Assuming your singly-linked list implements IEnumerable<T>, you can utilize LINQ's Reverse extension method:

var backwards = singlyLinkedList.Reverse();

You'll need to add a using System.Linq; directive at the top of the code file to use LINQ's extension methods.

Answer 9

A variation of creating a stack and pushing all the elements onto the stack is to use recursion (and the system's built in stack), this is probably not the way to go with production code but serves as a better (IMHO) interview answer for the following reasons:

1. It shows that you grok recursion
2. It's less code and appears more elegant
3. A naive interviewer may not realize that there is a space overhead (if this is the case you may want to consider whether you want to work there).

Answer 10

There is a third solution, this time using O(log(n)) memory and O(n log(n)) time, thus occupying the middle ground between the two solutions in Marc's answer.

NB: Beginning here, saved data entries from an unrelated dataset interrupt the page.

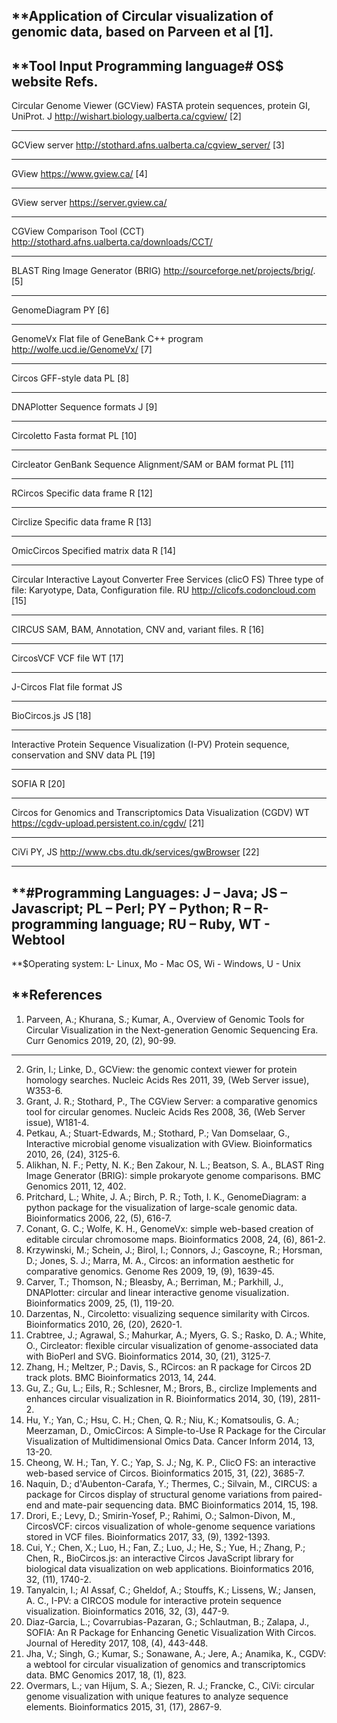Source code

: 
**Application of Circular visualization of genomic data, based on Parveen et al [1].
--------------------
**Tool	Input	Programming language#	OS$	website Refs.
------------

Circular Genome Viewer (GCView)	FASTA protein sequences, protein GI, UniProt. J		http://wishart.biology.ualberta.ca/cgview/	[2]

-------

GCView server				http://stothard.afns.ualberta.ca/cgview_server/	[3]

-------

GView				https://www.gview.ca/	[4]

-------

GView server				https://server.gview.ca/	

-------

CGView Comparison Tool (CCT) 				http://stothard.afns.ualberta.ca/downloads/CCT/				

-------

BLAST Ring Image Generator (BRIG)	 http://sourceforge.net/projects/brig/.
[5]

-------

GenomeDiagram		PY			[6] 

-------

GenomeVx	Flat file of GeneBank	C++ program		http://wolfe.ucd.ie/GenomeVx/	[7]

-------

Circos	GFF-style data	PL			[8]

-------

DNAPlotter	Sequence formats	J			[9] 

-------

Circoletto	Fasta format	PL			[10]

-------

Circleator
	GenBank Sequence Alignment/SAM or BAM format	PL			[11]

-------

RCircos	Specific data frame	R			[12]

-------

Circlize	Specific data frame	R			[13]

-------

OmicCircos	Specified matrix data	R			[14]

-------

Circular Interactive Layout Converter Free Services (clicO FS)	Three type of file: Karyotype, Data, Configuration file.	RU		http://clicofs.codoncloud.com
	[15]

-------

CIRCUS	SAM, BAM, Annotation, CNV and, variant files.	R			[16] 

-------

CircosVCF	VCF file	WT			[17]

-------

J-Circos	Flat file format 	JS			

-------

BioCircos.js		JS			[18]

-----------
Interactive Protein Sequence Visualization (I-PV)	Protein sequence, conservation and SNV data PL			[19] 

-----------
SOFIA		R			[20]

-----------
Circos for Genomics and Transcriptomics Data Visualization (CGDV)		WT		https://cgdv-upload.persistent.co.in/cgdv/	[21]

-----------
CiVi		PY, JS		http://www.cbs.dtu.dk/services/gwBrowser	[22]

-----------

**#Programming Languages: J – Java; JS – Javascript; PL – Perl; PY – Python; R – R-programming language; RU – Ruby, WT - Webtool
-------
**$Operating system: L- Linux, Mo - Mac OS, Wi - Windows, U - Unix


**References
-------

1.	Parveen, A.; Khurana, S.; Kumar, A., Overview of Genomic Tools for Circular Visualization in the Next-generation Genomic Sequencing Era. Curr Genomics 2019, 20, (2), 90-99.
-----------
2.	Grin, I.; Linke, D., GCView: the genomic context viewer for protein homology searches. Nucleic Acids Res 2011, 39, (Web Server issue), W353-6.
3.	Grant, J. R.; Stothard, P., The CGView Server: a comparative genomics tool for circular genomes. Nucleic Acids Res 2008, 36, (Web Server issue), W181-4.
4.	Petkau, A.; Stuart-Edwards, M.; Stothard, P.; Van Domselaar, G., Interactive microbial genome visualization with GView. Bioinformatics 2010, 26, (24), 3125-6.
5.	Alikhan, N. F.; Petty, N. K.; Ben Zakour, N. L.; Beatson, S. A., BLAST Ring Image Generator (BRIG): simple prokaryote genome comparisons. BMC Genomics 2011, 12, 402.
6.	Pritchard, L.; White, J. A.; Birch, P. R.; Toth, I. K., GenomeDiagram: a python package for the visualization of large-scale genomic data. Bioinformatics 2006, 22, (5), 616-7.
7.	Conant, G. C.; Wolfe, K. H., GenomeVx: simple web-based creation of editable circular chromosome maps. Bioinformatics 2008, 24, (6), 861-2.
8.	Krzywinski, M.; Schein, J.; Birol, I.; Connors, J.; Gascoyne, R.; Horsman, D.; Jones, S. J.; Marra, M. A., Circos: an information aesthetic for comparative genomics. Genome Res 2009, 19, (9), 1639-45.
9.	Carver, T.; Thomson, N.; Bleasby, A.; Berriman, M.; Parkhill, J., DNAPlotter: circular and linear interactive genome visualization. Bioinformatics 2009, 25, (1), 119-20.
10.	Darzentas, N., Circoletto: visualizing sequence similarity with Circos. Bioinformatics 2010, 26, (20), 2620-1.
11.	Crabtree, J.; Agrawal, S.; Mahurkar, A.; Myers, G. S.; Rasko, D. A.; White, O., Circleator: flexible circular visualization of genome-associated data with BioPerl and SVG. Bioinformatics 2014, 30, (21), 3125-7.
12.	Zhang, H.; Meltzer, P.; Davis, S., RCircos: an R package for Circos 2D track plots. BMC Bioinformatics 2013, 14, 244.
13.	Gu, Z.; Gu, L.; Eils, R.; Schlesner, M.; Brors, B., circlize Implements and enhances circular visualization in R. Bioinformatics 2014, 30, (19), 2811-2.
14.	Hu, Y.; Yan, C.; Hsu, C. H.; Chen, Q. R.; Niu, K.; Komatsoulis, G. A.; Meerzaman, D., OmicCircos: A Simple-to-Use R Package for the Circular Visualization of Multidimensional Omics Data. Cancer Inform 2014, 13, 13-20.
15.	Cheong, W. H.; Tan, Y. C.; Yap, S. J.; Ng, K. P., ClicO FS: an interactive web-based service of Circos. Bioinformatics 2015, 31, (22), 3685-7.
16.	Naquin, D.; d'Aubenton-Carafa, Y.; Thermes, C.; Silvain, M., CIRCUS: a package for Circos display of structural genome variations from paired-end and mate-pair sequencing data. BMC Bioinformatics 2014, 15, 198.
17.	Drori, E.; Levy, D.; Smirin-Yosef, P.; Rahimi, O.; Salmon-Divon, M., CircosVCF: circos visualization of whole-genome sequence variations stored in VCF files. Bioinformatics 2017, 33, (9), 1392-1393.
18.	Cui, Y.; Chen, X.; Luo, H.; Fan, Z.; Luo, J.; He, S.; Yue, H.; Zhang, P.; Chen, R., BioCircos.js: an interactive Circos JavaScript library for biological data visualization on web applications. Bioinformatics 2016, 32, (11), 1740-2.
19.	Tanyalcin, I.; Al Assaf, C.; Gheldof, A.; Stouffs, K.; Lissens, W.; Jansen, A. C., I-PV: a CIRCOS module for interactive protein sequence visualization. Bioinformatics 2016, 32, (3), 447-9.
20.	Diaz-Garcia, L.; Covarrubias-Pazaran, G.; Schlautman, B.; Zalapa, J., SOFIA: An R Package for Enhancing Genetic Visualization With Circos. Journal of Heredity 2017, 108, (4), 443-448.
21.	Jha, V.; Singh, G.; Kumar, S.; Sonawane, A.; Jere, A.; Anamika, K., CGDV: a webtool for circular visualization of genomics and transcriptomics data. BMC Genomics 2017, 18, (1), 823.
22.	Overmars, L.; van Hijum, S. A.; Siezen, R. J.; Francke, C., CiVi: circular genome visualization with unique features to analyze sequence elements. Bioinformatics 2015, 31, (17), 2867-9.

It is effectively a reverse in-order descent of a binary tree [O(log(n))], except at each step you need to find the top of the tree [O(n)]:

1. Split the list in two
2. Recurse into the second half of the list
3. Print the value at the midpoint
4. Recurse into the first half

Here is the solution in Python (I don't know C#):

def findMidpoint(head, tail):
  pos, mid = head, head
  while pos is not tail and pos.next is not tail:
    pos, mid = pos.next.next, mid.next
  return mid

def printReversed(head, tail=None):
  if head is not tail:
    mid = findMidpoint(head, tail)
    printReversed(mid.next, tail)
    print mid.value,
    printReversed(head, mid)

This could be recast using iteration instead of recursion, but at the cost of clarity.

For example, for a million-entry list, the three solutions take on the order of:

Solution   Memory       Performance
=========================================
 Marc #1     4MB    1 million operations
  Mine       80B    20 million operations
 Marc #2      4B    1 trillion operations